--- START ---

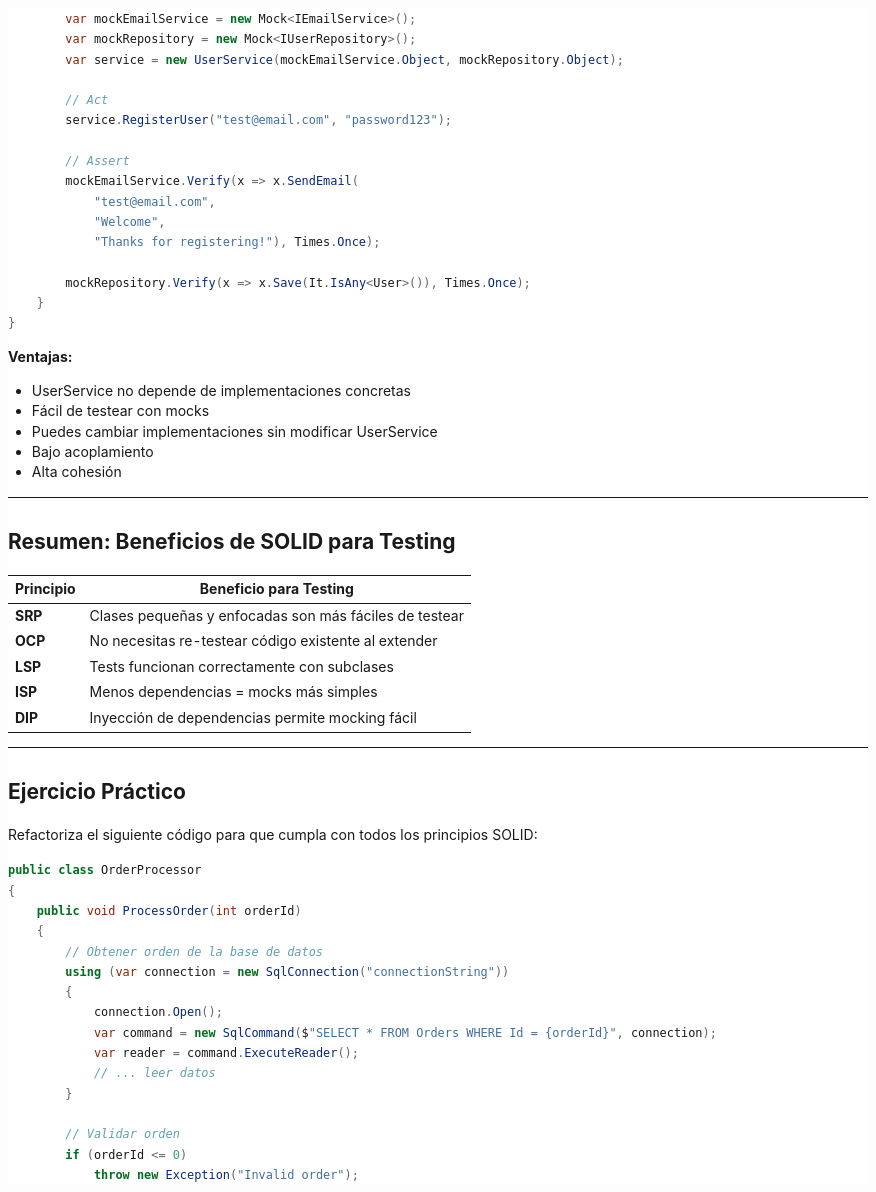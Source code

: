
 ```csharp
        var mockEmailService = new Mock<IEmailService>();
        var mockRepository = new Mock<IUserRepository>();
        var service = new UserService(mockEmailService.Object, mockRepository.Object);

        // Act
        service.RegisterUser("test@email.com", "password123");

        // Assert
        mockEmailService.Verify(x => x.SendEmail(
            "test@email.com", 
            "Welcome", 
            "Thanks for registering!"), Times.Once);
        
        mockRepository.Verify(x => x.Save(It.IsAny<User>()), Times.Once);
    }
}
```

**Ventajas:**
- UserService no depende de implementaciones concretas
- Fácil de testear con mocks
- Puedes cambiar implementaciones sin modificar UserService
- Bajo acoplamiento
- Alta cohesión

---

## Resumen: Beneficios de SOLID para Testing

| Principio | Beneficio para Testing |
|-----------|------------------------|
| **SRP** | Clases pequeñas y enfocadas son más fáciles de testear |
| **OCP** | No necesitas re-testear código existente al extender |
| **LSP** | Tests funcionan correctamente con subclases |
| **ISP** | Menos dependencias = mocks más simples |
| **DIP** | Inyección de dependencias permite mocking fácil |

---

## Ejercicio Práctico

Refactoriza el siguiente código para que cumpla con todos los principios SOLID:

```csharp
public class OrderProcessor
{
    public void ProcessOrder(int orderId)
    {
        // Obtener orden de la base de datos
        using (var connection = new SqlConnection("connectionString"))
        {
            connection.Open();
            var command = new SqlCommand($"SELECT * FROM Orders WHERE Id = {orderId}", connection);
            var reader = command.ExecuteReader();
            // ... leer datos
        }

        // Validar orden
        if (orderId <= 0)
            throw new Exception("Invalid order");

```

--- END ---

■ YOUR GOAL
If a record contains a picture, leave the picture out; repeat the record itself exactly.

■ RESPONSE
Source code

:
 ```csharp
        var mockEmailService = new Mock<IEmailService>();
        var mockRepository = new Mock<IUserRepository>();
        var service = new UserService(mockEmailService.Object, mockRepository.Object);

        // Act
        service.RegisterUser("test@email.com", "password123");

        // Assert
        mockEmailService.Verify(x => x.SendEmail(
            "test@email.com", 
            "Welcome", 
            "Thanks for registering!"), Times.Once);
        
        mockRepository.Verify(x => x.Save(It.IsAny<User>()), Times.Once);
    }
}
```

**Ventajas:**
- UserService no depende de implementaciones concretas
- Fácil de testear con mocks
- Puedes cambiar implementaciones sin modificar UserService
- Bajo acoplamiento
- Alta cohesión

---

## Resumen: Beneficios de SOLID para Testing

| Principio | Beneficio para Testing |
|-----------|------------------------|
| **SRP** | Clases pequeñas y enfocadas son más fáciles de testear |
| **OCP** | No necesitas re-testear código existente al extender |
| **LSP** | Tests funcionan correctamente con subclases |
| **ISP** | Menos dependencias = mocks más simples |
| **DIP** | Inyección de dependencias permite mocking fácil |

---

## Ejercicio Práctico

Refactoriza el siguiente código para que cumpla con todos los principios SOLID:

```csharp
public class OrderProcessor
{
    public void ProcessOrder(int orderId)
    {
        // Obtener orden de la base de datos
        using (var connection = new SqlConnection("connectionString"))
        {
            connection.Open();
            var command = new SqlCommand($"SELECT * FROM Orders WHERE Id = {orderId}", connection);
            var reader = command.ExecuteReader();
            // ... leer datos
        }

        // Validar orden
        if (orderId <= 0)
            throw new Exception("Invalid order");

```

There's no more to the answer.